Subject: Re: [cdt-dev] Indexing performance

Hello Vyacheslav,

With 10k unresolved includes and 100k syntax errors, your indexing quality is certainly not outstanding.
Compare against my project - I had almost twice as many sources/declarations/references, but only 1k unresolved includes and 40k syntax errors.

I suggest that you try some navigations to see whether the index is actually usable for you.
For instance, try some STL container (like a map) and see whether in an expression like
       myMap[key].myMethod()
you can navigate to myMethod and whether the calltree for myMethod does show that caller.
If not, then your STL headers have not been found and I'd consider your index not really usable and you will need to work on your indexer setup (the -I and -D settings).

Your 1.5% unresolved names is not extremely bad though - essentially it means that 1.5% of your navigation requests or calltree requests are going to fail because the respective symbol was not found; But 100k syntax errors is pretty bad, it says that some preprocessor macros were likely not understood which might mean that a good deal of your index might be garbage.

Syntax errors should usually be shown with a yellow squiggly underline in the editor; or you can log all syntax errors during parsing, when you save attached file somewhere and than launch your Eclipse like this:
         eclipse -debug $HOME/indexer-debug-options.txt > indexer-log.txt with your 100k syntax errors, that log is going to grow pretty huge.

But anyways, in my experience the index quality is largely unrelated to index performance.
45 minutes indexing time is absolutely reasonable for the size of your code base; I don't think that is going to change much when you improve index quality. Regarding the Windows time, I assume it's so much worse because the file system is so slow on Windows (it spends 50 minutes in the Kernel, either accessing the file system or doing stupid spinlocks for multithreading; a very good example that Windows is not the right OS if you're looking at Performance).

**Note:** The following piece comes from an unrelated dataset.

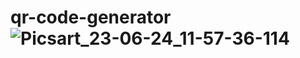 # qr-code-generator![Picsart_23-06-24_11-57-36-114](https://github.com/Ashwinbabukp/qr-code-generator/assets/83411237/c166e49d-0c9d-4058-9f95-3f4ade0d64b4)
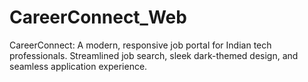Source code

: # CareerConnect_Web
CareerConnect: A modern, responsive job portal for Indian tech professionals. Streamlined job search, sleek dark-themed design, and seamless application experience.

Personally, I find 45 minutes pretty good for the size of your code base; why would you want to further tune performance ? What actions / workflow feels too slow for you ?

Thanks,
Martin
--
Martin Oberhuber, SMTS / Product Architect – Development Tools, Wind River direct +43.662.457915.85  fax +43.662.457915.6


-----Original Message-----
From: Vyacheslav Chigrin [mailto:vyacheslav.chigryn@xxxxxxxxx]
Sent: Saturday, February 09, 2013 9:52 PM
To: CDT General developers list.
Cc: Oberhuber, Martin
Subject: Re: [cdt-dev] Indexing performance

Hello, Martin

I performed experiments you suggested on my system (Core i5 3.4 GHz, 6GB RAM, SSD Hard drive). I use Linux (Ubuntu 12.04) and Windows (Windows 7), project sources on local hard drive (on Linux - on Linux partition, on Windows - on Windows partition). I have eclipse Juno, run on 64-bit JRE, modified eclipse.ini by adding values you suggested. Project does not define much C++ template classes, although STL used intensively.
Most code is C++, although some C files also present. Some source files are generated during build process, may be because of this number of indexed files on Windows and Linux differ (see below).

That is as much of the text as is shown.